• **Try it**: Repeat the data exactly, please; no pictures belong in the copy.
[Exercise inputs]
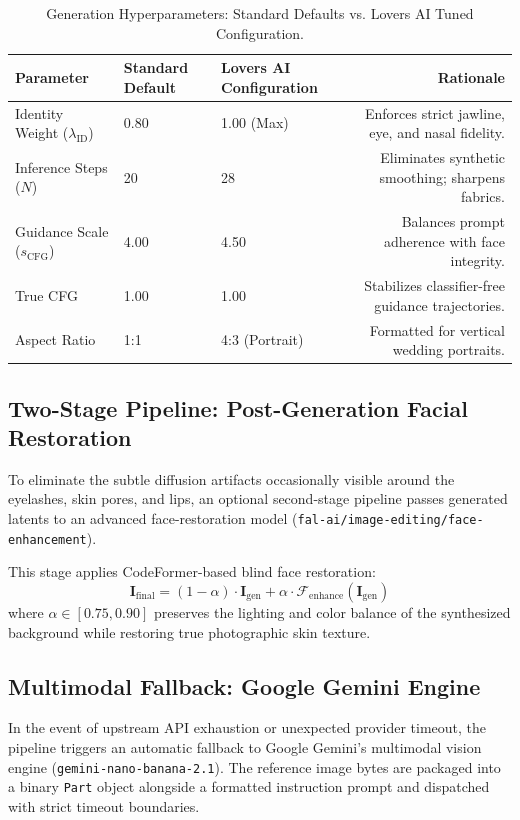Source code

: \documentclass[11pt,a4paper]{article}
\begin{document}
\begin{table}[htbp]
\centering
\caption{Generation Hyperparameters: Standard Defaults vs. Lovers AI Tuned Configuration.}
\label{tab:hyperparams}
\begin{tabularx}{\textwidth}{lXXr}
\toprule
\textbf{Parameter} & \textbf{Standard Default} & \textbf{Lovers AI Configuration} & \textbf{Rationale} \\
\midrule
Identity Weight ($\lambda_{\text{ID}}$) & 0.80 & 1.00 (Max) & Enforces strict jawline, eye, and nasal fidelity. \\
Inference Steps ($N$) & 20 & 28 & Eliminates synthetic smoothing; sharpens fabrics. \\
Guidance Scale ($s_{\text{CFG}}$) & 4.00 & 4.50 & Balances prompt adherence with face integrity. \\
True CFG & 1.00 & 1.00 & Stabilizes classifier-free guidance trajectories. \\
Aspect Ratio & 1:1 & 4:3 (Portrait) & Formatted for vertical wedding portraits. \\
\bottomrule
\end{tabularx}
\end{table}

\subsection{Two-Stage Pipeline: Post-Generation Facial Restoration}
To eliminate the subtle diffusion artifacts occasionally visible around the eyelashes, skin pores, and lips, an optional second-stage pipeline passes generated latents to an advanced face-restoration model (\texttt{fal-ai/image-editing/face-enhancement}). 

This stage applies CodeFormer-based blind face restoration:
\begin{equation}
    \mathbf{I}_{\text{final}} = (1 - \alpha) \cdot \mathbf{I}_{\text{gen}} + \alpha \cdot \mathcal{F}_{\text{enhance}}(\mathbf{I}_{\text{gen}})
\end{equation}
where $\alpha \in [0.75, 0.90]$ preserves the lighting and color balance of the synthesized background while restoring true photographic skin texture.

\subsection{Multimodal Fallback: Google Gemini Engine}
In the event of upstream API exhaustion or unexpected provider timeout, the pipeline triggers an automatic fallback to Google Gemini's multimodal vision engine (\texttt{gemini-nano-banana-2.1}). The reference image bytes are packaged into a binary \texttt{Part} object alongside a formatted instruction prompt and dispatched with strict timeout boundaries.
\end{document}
[/Exercise inputs]
• **Exercise answer**:
Source code

: \documentclass[11pt,a4paper]{article}
\begin{document}
\begin{table}[htbp]
\centering
\caption{Generation Hyperparameters: Standard Defaults vs. Lovers AI Tuned Configuration.}
\label{tab:hyperparams}
\begin{tabularx}{\textwidth}{lXXr}
\toprule
\textbf{Parameter} & \textbf{Standard Default} & \textbf{Lovers AI Configuration} & \textbf{Rationale} \\
\midrule
Identity Weight ($\lambda_{\text{ID}}$) & 0.80 & 1.00 (Max) & Enforces strict jawline, eye, and nasal fidelity. \\
Inference Steps ($N$) & 20 & 28 & Eliminates synthetic smoothing; sharpens fabrics. \\
Guidance Scale ($s_{\text{CFG}}$) & 4.00 & 4.50 & Balances prompt adherence with face integrity. \\
True CFG & 1.00 & 1.00 & Stabilizes classifier-free guidance trajectories. \\
Aspect Ratio & 1:1 & 4:3 (Portrait) & Formatted for vertical wedding portraits. \\
\bottomrule
\end{tabularx}
\end{table}

\subsection{Two-Stage Pipeline: Post-Generation Facial Restoration}
To eliminate the subtle diffusion artifacts occasionally visible around the eyelashes, skin pores, and lips, an optional second-stage pipeline passes generated latents to an advanced face-restoration model (\texttt{fal-ai/image-editing/face-enhancement}). 

This stage applies CodeFormer-based blind face restoration:
\begin{equation}
    \mathbf{I}_{\text{final}} = (1 - \alpha) \cdot \mathbf{I}_{\text{gen}} + \alpha \cdot \mathcal{F}_{\text{enhance}}(\mathbf{I}_{\text{gen}})
\end{equation}
where $\alpha \in [0.75, 0.90]$ preserves the lighting and color balance of the synthesized background while restoring true photographic skin texture.

\subsection{Multimodal Fallback: Google Gemini Engine}
In the event of upstream API exhaustion or unexpected provider timeout, the pipeline triggers an automatic fallback to Google Gemini's multimodal vision engine (\texttt{gemini-nano-banana-2.1}). The reference image bytes are packaged into a binary \texttt{Part} object alongside a formatted instruction prompt and dispatched with strict timeout boundaries.
\end{document}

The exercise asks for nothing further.